For me, I have to keep the emotional shelf unloaded. This includes talking with friends and counselors, and writing honestly about my feelings. Emotional baggage means no work for me. I also have to keep the spiritual shelf unloaded. This plays out in a number of ways. I have to pray and also have to connect with art in multiple disciplines -- music, visuals, writing, dance, and whatever else comes my way. A lack of spiritual connection leaves me nervous and keeps the words from flowing.
I must keep the family shelf unloaded. I have to "mom" my kids and spend quality time with my spouse. I am a great believer in friendship and keep space in my life for that too. I also have to keep the physical shelf unloaded. This is doing the mundane of life: making the bed, washing the dishes, the clothes, sweeping. The basics of life better be happening or my heart get so weighted down I never get anything done.

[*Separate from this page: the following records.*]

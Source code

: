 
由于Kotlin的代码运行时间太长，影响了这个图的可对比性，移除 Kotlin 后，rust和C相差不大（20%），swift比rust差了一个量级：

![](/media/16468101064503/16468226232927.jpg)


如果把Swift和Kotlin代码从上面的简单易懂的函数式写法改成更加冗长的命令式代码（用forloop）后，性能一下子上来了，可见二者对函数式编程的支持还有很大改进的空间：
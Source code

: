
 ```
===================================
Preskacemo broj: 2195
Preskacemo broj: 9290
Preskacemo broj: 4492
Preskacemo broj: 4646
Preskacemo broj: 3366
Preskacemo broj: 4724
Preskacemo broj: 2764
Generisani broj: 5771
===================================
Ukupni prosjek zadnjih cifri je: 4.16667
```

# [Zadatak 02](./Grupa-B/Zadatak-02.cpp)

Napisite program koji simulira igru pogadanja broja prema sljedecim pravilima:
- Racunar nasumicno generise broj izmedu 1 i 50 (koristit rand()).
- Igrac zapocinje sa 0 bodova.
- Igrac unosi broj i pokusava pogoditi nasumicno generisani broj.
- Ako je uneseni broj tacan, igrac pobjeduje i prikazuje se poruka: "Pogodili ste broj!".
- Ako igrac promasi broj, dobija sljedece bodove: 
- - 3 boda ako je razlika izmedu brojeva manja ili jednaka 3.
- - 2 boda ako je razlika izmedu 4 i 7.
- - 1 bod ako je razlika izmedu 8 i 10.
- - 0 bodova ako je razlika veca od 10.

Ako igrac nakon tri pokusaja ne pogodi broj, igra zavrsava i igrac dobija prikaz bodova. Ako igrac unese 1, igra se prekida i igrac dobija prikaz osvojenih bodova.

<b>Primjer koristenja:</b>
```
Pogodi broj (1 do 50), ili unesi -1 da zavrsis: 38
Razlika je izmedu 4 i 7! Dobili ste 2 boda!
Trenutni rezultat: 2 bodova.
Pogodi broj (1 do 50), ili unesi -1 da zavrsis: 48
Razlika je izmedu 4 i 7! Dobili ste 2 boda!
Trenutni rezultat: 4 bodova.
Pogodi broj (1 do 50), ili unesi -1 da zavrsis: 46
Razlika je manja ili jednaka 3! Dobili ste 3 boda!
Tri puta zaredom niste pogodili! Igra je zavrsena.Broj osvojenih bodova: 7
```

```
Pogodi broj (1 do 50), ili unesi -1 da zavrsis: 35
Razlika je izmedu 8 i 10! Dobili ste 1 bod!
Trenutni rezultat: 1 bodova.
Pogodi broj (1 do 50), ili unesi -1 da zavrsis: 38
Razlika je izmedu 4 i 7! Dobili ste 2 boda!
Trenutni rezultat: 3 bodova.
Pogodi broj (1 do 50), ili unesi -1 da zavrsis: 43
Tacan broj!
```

Time has to be given to all these things. If daily I work to keep things unloaded then I find my writing is smooth and moves with power and purpose. If not, my writing frustrates me. My words jumble on the page and the work loses the spark that makes it worthwhile. So today work on unloading what you need to be successful. You might not be finishing that book because you are not giving yourself the chance to take care of your needs. You can't finish projects if you are not bringing yourself out of the high seas into to the calm waters of rest.
I hope you take this heart. Unload, then seize the day, seize the night, and create art for the ages.
This week's doodle is called "The Wise Old Owl".
This week quote is some good advice. There is a lot to do each day, turn this thought over and see if it helps.
We can easily manage if we will only take, each day, the burden appointed to it. But the load will be too heavy for us if we carry yesterday's burden over again today, and then add the burden of the morrow before we are required to bear it. John Newton.